Contractors who had taken on debt for retooling prior to the collapse found themselves seeking creditor protection or going out of business, said McKamey. “It’s been a tough go,” he added.
Recently, the issue for TLA has been for those contractors who survived. The price for logs and lumber has come up, but contractor rates have not, said McKamey.
“Markets have improved substantially and licensees’ profits and margins have come up, but it’s been a real struggle to get any improvement in contract rates,” he said.
While the forestry companies in the province operate through tenure agreements with the government, purchasing trees through auction or by harvesting private land, the actual logging, hauling, sorting and trucking itself is completed by contractors.
Low rates have made it even more difficult for companies to invest in new equipment.
“There’s a lot of pretty good contractors electing to get out of the business because for the investment and risk, the return is just not there,” said McKamey.
This trend is fuelling job losses that are having an effect on communities that once relied heavily on forest industry jobs.

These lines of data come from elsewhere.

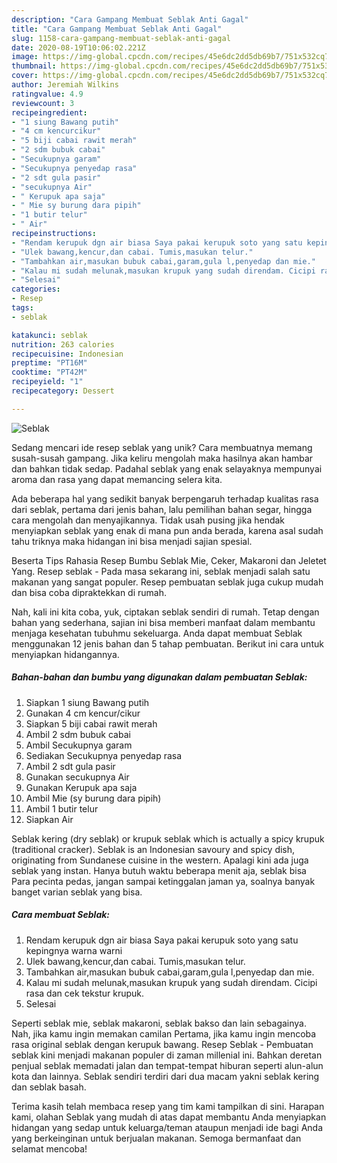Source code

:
 ```yaml
---
description: "Cara Gampang Membuat Seblak Anti Gagal"
title: "Cara Gampang Membuat Seblak Anti Gagal"
slug: 1158-cara-gampang-membuat-seblak-anti-gagal
date: 2020-08-19T10:06:02.221Z
image: https://img-global.cpcdn.com/recipes/45e6dc2dd5db69b7/751x532cq70/seblak-foto-resep-utama.jpg
thumbnail: https://img-global.cpcdn.com/recipes/45e6dc2dd5db69b7/751x532cq70/seblak-foto-resep-utama.jpg
cover: https://img-global.cpcdn.com/recipes/45e6dc2dd5db69b7/751x532cq70/seblak-foto-resep-utama.jpg
author: Jeremiah Wilkins
ratingvalue: 4.9
reviewcount: 3
recipeingredient:
- "1 siung Bawang putih"
- "4 cm kencurcikur"
- "5 biji cabai rawit merah"
- "2 sdm bubuk cabai"
- "Secukupnya garam"
- "Secukupnya penyedap rasa"
- "2 sdt gula pasir"
- "secukupnya Air"
- " Kerupuk apa saja"
- " Mie sy burung dara pipih"
- "1 butir telur"
- " Air"
recipeinstructions:
- "Rendam kerupuk dgn air biasa Saya pakai kerupuk soto yang satu kepingnya warna warni"
- "Ulek bawang,kencur,dan cabai. Tumis,masukan telur."
- "Tambahkan air,masukan bubuk cabai,garam,gula l,penyedap dan mie."
- "Kalau mi sudah melunak,masukan krupuk yang sudah direndam. Cicipi rasa dan cek tekstur krupuk."
- "Selesai"
categories:
- Resep
tags:
- seblak

katakunci: seblak 
nutrition: 263 calories
recipecuisine: Indonesian
preptime: "PT16M"
cooktime: "PT42M"
recipeyield: "1"
recipecategory: Dessert

---
```



![Seblak](https://img-global.cpcdn.com/recipes/45e6dc2dd5db69b7/751x532cq70/seblak-foto-resep-utama.jpg)

Sedang mencari ide resep seblak yang unik? Cara membuatnya memang susah-susah gampang. Jika keliru mengolah maka hasilnya akan hambar dan bahkan tidak sedap. Padahal seblak yang enak selayaknya mempunyai aroma dan rasa yang dapat memancing selera kita.

Ada beberapa hal yang sedikit banyak berpengaruh terhadap kualitas rasa dari seblak, pertama dari jenis bahan, lalu pemilihan bahan segar, hingga cara mengolah dan menyajikannya. Tidak usah pusing jika hendak menyiapkan seblak yang enak di mana pun anda berada, karena asal sudah tahu triknya maka hidangan ini bisa menjadi sajian spesial.

Beserta Tips Rahasia Resep Bumbu Seblak Mie, Ceker, Makaroni dan Jeletet Yang. Resep seblak - Pada masa sekarang ini, seblak menjadi salah satu makanan yang sangat populer. Resep pembuatan seblak juga cukup mudah dan bisa coba dipraktekkan di rumah.


Nah, kali ini kita coba, yuk, ciptakan seblak sendiri di rumah. Tetap dengan bahan yang sederhana, sajian ini bisa memberi manfaat dalam membantu menjaga kesehatan tubuhmu sekeluarga. Anda dapat membuat Seblak menggunakan 12 jenis bahan dan 5 tahap pembuatan. Berikut ini cara untuk menyiapkan hidangannya.

<!--inarticleads1-->

##### Bahan-bahan dan bumbu yang digunakan dalam pembuatan Seblak:

1. Siapkan 1 siung Bawang putih
1. Gunakan 4 cm kencur/cikur
1. Siapkan 5 biji cabai rawit merah
1. Ambil 2 sdm bubuk cabai
1. Ambil Secukupnya garam
1. Sediakan Secukupnya penyedap rasa
1. Ambil 2 sdt gula pasir
1. Gunakan secukupnya Air
1. Gunakan  Kerupuk apa saja
1. Ambil  Mie (sy burung dara pipih)
1. Ambil 1 butir telur
1. Siapkan  Air


Seblak kering (dry seblak) or krupuk seblak which is actually a spicy krupuk (traditional cracker). Seblak is an Indonesian savoury and spicy dish, originating from Sundanese cuisine in the western. Apalagi kini ada juga seblak yang instan. Hanya butuh waktu beberapa menit aja, seblak bisa Para pecinta pedas, jangan sampai ketinggalan jaman ya, soalnya banyak banget varian seblak yang bisa. 

<!--inarticleads2-->

##### Cara membuat Seblak:

1. Rendam kerupuk dgn air biasa Saya pakai kerupuk soto yang satu kepingnya warna warni
1. Ulek bawang,kencur,dan cabai. Tumis,masukan telur.
1. Tambahkan air,masukan bubuk cabai,garam,gula l,penyedap dan mie.
1. Kalau mi sudah melunak,masukan krupuk yang sudah direndam. Cicipi rasa dan cek tekstur krupuk.
1. Selesai


Seperti seblak mie, seblak makaroni, seblak bakso dan lain sebagainya. Nah, jika kamu ingin memakan camilan Pertama, jika kamu ingin mencoba rasa original seblak dengan kerupuk bawang. Resep Seblak - Pembuatan seblak kini menjadi makanan populer di zaman millenial ini. Bahkan deretan penjual seblak memadati jalan dan tempat-tempat hiburan seperti alun-alun kota dan lainnya. Seblak sendiri terdiri dari dua macam yakni seblak kering dan seblak basah. 

Terima kasih telah membaca resep yang tim kami tampilkan di sini. Harapan kami, olahan Seblak yang mudah di atas dapat membantu Anda menyiapkan hidangan yang sedap untuk keluarga/teman ataupun menjadi ide bagi Anda yang berkeinginan untuk berjualan makanan. Semoga bermanfaat dan selamat mencoba!
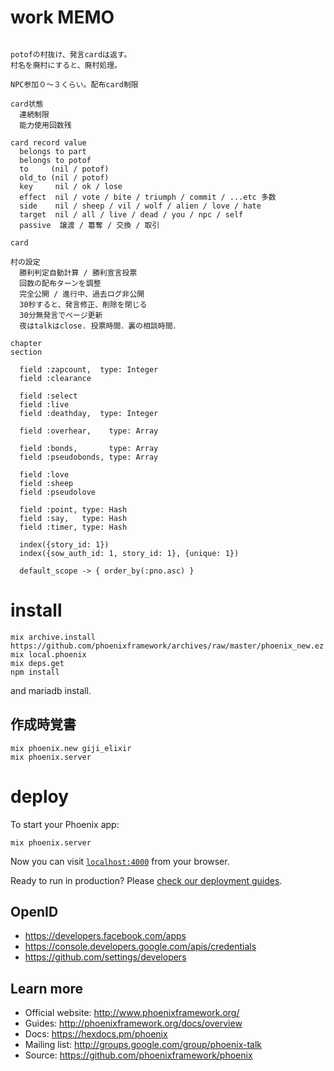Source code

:# work MEMO

```

potofの村抜け、発言cardは返す。
村名を廃村にすると、廃村処理。

NPC参加０～３くらい。配布card制限

card状態
  連続制限
  能力使用回数残

card record value
  belongs to part
  belongs to potof
  to     (nil / potof)
  old_to (nil / potof)
  key     nil / ok / lose
  effect  nil / vote / bite / triumph / commit / ...etc 多数
  side    nil / sheep / vil / wolf / alien / love / hate
  target  nil / all / live / dead / you / npc / self
  passive  譲渡 / 簒奪 / 交換 / 取引

card

村の設定
  勝利判定自動計算 / 勝利宣言投票
  回数の配布ターンを調整
  完全公開 / 進行中、過去ログ非公開
  30秒すると、発言修正、削除を閉じる
  30分無発言でページ更新
  夜はtalkはclose. 投票時間．裏の相談時間．

chapter
section

  field :zapcount,  type: Integer
  field :clearance

  field :select
  field :live
  field :deathday,  type: Integer

  field :overhear,    type: Array

  field :bonds,       type: Array
  field :pseudobonds, type: Array

  field :love
  field :sheep
  field :pseudolove

  field :point, type: Hash
  field :say,   type: Hash
  field :timer, type: Hash

  index({story_id: 1})
  index({sow_auth_id: 1, story_id: 1}, {unique: 1})

  default_scope -> { order_by(:pno.asc) }

```


# install

```
mix archive.install https://github.com/phoenixframework/archives/raw/master/phoenix_new.ez
mix local.phoenix
mix deps.get
npm install
```

and mariadb install.

## 作成時覚書
```
mix phoenix.new giji_elixir
mix phoenix.server
```

# deploy

To start your Phoenix app:

```
mix phoenix.server
```

Now you can visit [`localhost:4000`](http://localhost:4000) from your browser.

Ready to run in production? Please [check our deployment guides](http://www.phoenixframework.org/docs/deployment).

## OpenID

* https://developers.facebook.com/apps
* https://console.developers.google.com/apis/credentials
* https://github.com/settings/developers

## Learn more

  * Official website: http://www.phoenixframework.org/
  * Guides: http://phoenixframework.org/docs/overview
  * Docs: https://hexdocs.pm/phoenix
  * Mailing list: http://groups.google.com/group/phoenix-talk
  * Source: https://github.com/phoenixframework/phoenix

In 2004, 88 per cent of community leaders surveyed said they felt positive about forestry’s future in their community, but in the recent survey that number has dropped down to 56 per cent.
In the latest survey, 62 per cent of community leaders said they think the forest industry is in worse shape today.
During the last decade, an estimated 70 sawmills have closed and 30,000 forestry jobs in the province have been lost.
Log-export critics say the BC Liberals’ changes to the forest practices code and creation of private-managed forest lands have only made the problem worse.
“The key issue is the structure of the forest industry,” said Ken Wu, executive director of the Ancient Forest Alliance. “It’s dominated by a few giant corporations and there aren’t any incentives or government regulations to stop the massive export of raw logs.”
Since 2009, provincial statistics for the export of whole, unprocessed timber has tripled in volume.
According to TLA, since the restructuring more than 25 forestry contractors have sought bankruptcy protection, including some in Powell River.
“Policy changes in 2003 have not yielded as much positive impact as expected,” stated the report.
There is consensus that more needs to be done. People in coastal communities, both rural and urban, need to have a better understanding of the sustainability of the coastal forest industry, stewardship practices and the benefits it offers to all British Columbians, the TLA report concluded.
According to Wu, the problem is not that the government went ahead with changes 12 years ago; the forest industry had already been in steady decline since the 1980s.
While he said he has sympathy for the small operators and contractors, the blame for the current situation rests on the shortsightedness of an industry that has depleted old-growth forests and has not reinvested in mill infrastructure to handle second-growth wood, said Wu.
According to Wu, even the provincial business lobby and local governments around the region have supported the idea of protecting what is left of BC’s old growth.
“What we need to do is do more with less, and focus on the second growth,” said Wu.
He added that instead of trying to market BC old growth and raw logs in China, the industry needs to find markets for value-added, sustainable, second-growth products.
That is an idea mayor Formosa likes the sound of. “I always have been a huge proponent, seeker and researcher of that,” said Formosa.
While optimism about logging on the coast might be flagging right now, Formosa is not one of the mayors who is gloomy about forestry’s future.
“I don’t see it as a sunset industry,” he said. “It’ll always be here and it’s a part of what and who we are.”